Francine se plaça à son tour au centre du cercle. Après le
projet de David, il semblait impossible de surenchérir. Pourtant Francine
semblait sûre d’elle, comme si elle avait gardé le meilleur pour la fin.

— Mon projet est, lui aussi, lié aux fourmis. Que
sont-elles pour nous ? Une dimension parallèle mais plus petite, donc nous
n’y prêtons pas attention. Nous ne déplorons pas leurs morts. Leurs chefs,
leurs lois, leurs guerres, leurs découvertes nous sont inconnus. Pourtant, de
nature, nous sommes attirés par les fourmis car, intuitivement, dès l’enfance,
nous savons que leur observation nous renseigne sur nous-mêmes.

— Où veux-tu en venir ? demanda Ji-woong, dont le
seul souci était : que cette idée donnera-t-elle ?

Francine prenait son temps.

— Comme nous, les fourmis vivent dans des cités
parcourues de pistes et de routes. Elles connaissent l’agriculture. Elles se
livrent à des guerres de masse. Elles sont séparées en castes… Leur monde est
semblable au nôtre, en plus petit, c’est tout.

— D’accord, mais en quoi cela débouche-t-il sur un
projet ? s’impatienta Ji-woong.

— Mon idée consiste à créer un monde plus petit que
nous observerons afin d’en tirer des leçons pratiques. Mon projet est de créer
un monde informatique virtuel dans lequel nous implanterons des habitants
virtuels, une nature virtuelle, des animaux virtuels, une météo virtuelle, des
cycles écologiques virtuels afin que tout ce qui se passe là-bas soit similaire
à ce qui se passe dans notre monde.

— Un peu comme dans le jeu
Évolution
 ?
demanda Julie qui commençait à comprendre où son amie voulait en venir.

— Oui, si ce n’est que dans Évolution les habitants
font ce que leur commande le joueur.
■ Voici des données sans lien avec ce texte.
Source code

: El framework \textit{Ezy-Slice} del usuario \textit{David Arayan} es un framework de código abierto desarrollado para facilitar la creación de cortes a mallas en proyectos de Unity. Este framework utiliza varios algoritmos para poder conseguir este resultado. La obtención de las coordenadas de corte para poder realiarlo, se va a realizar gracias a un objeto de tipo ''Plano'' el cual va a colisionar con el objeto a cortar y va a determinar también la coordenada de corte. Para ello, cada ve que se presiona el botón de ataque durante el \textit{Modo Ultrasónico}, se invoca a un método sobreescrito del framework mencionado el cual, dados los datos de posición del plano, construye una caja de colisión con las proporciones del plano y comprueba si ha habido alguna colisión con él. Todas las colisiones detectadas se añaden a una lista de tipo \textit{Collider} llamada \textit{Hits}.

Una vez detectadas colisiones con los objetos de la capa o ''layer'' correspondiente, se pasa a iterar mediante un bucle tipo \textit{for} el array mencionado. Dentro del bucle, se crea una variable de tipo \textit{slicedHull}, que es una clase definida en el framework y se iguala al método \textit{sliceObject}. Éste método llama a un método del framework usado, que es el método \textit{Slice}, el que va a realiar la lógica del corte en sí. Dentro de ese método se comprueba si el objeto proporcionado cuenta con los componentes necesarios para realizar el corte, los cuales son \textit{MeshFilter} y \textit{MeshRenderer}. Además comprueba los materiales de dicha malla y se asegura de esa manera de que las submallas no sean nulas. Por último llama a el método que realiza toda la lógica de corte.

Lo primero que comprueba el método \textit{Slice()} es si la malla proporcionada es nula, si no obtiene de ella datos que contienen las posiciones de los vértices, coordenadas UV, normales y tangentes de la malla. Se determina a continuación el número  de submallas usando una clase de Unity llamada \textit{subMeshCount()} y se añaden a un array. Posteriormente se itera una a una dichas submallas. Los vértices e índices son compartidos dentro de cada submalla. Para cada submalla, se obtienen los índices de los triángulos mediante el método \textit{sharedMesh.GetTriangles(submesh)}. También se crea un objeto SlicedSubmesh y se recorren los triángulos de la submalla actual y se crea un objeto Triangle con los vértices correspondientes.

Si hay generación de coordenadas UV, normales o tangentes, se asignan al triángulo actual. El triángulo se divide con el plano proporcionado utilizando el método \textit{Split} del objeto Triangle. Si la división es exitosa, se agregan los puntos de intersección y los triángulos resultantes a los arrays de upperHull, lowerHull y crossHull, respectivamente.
Moi, je compte pousser plus loin la
similitude avec notre monde. Dans
Infra-World
, c’est le nom que j’ai
donné à mon projet, les habitants seront complètement libres et autonomes. Tu
te rappelles la conversation que nous avons eue, Julie, à propos du libre
arbitre ?

— Oui, tu disais que c’était la plus grande preuve
d’amour que Dieu nous porte, il nous laisse faire des bêtises. Et tu disais que
c’était mieux qu’un dieu directif, car cela permettait de savoir si on voulait
bien se comporter et si on était capables de trouver par nous-mêmes la bonne
voie.

— Exactement. Le « libre arbitre »… la plus
grande preuve d’amour de Dieu pour les hommes : sa non-intervention. Eh
bien, je compte offrir la même chose à mes habitants d’
Infra-World
. Le
libre arbitre. Qu’ils décident eux-mêmes de leur évolution sans que quiconque
les aide. Ainsi, ils seront vraiment comme nous. Et j’étends cette notion
cruciale de libre arbitre à tous les animaux, tous les végétaux, tous les
minéraux.
Infra-World
est un monde indépendant et c’est en cela qu’il
sera similaire, je crois, au nôtre. Et c’est aussi en cela que son observation
nous apportera des informations vraiment précieuses.

— Tu veux dire que, contrairement au jeu Évolution, il
n’y aura personne pour leur indiquer quoi que ce soit ?

— Personne. Nous ne ferons que les observer et à la
limite introduire des éléments dans leur monde pour voir comment ils
réagissent. Les arbres virtuels pousseront tout seuls. Les gens virtuels
cueilleront instinctivement leurs fruits. Les usines virtuelles en feront, très
logiquement, des confitures virtuelles.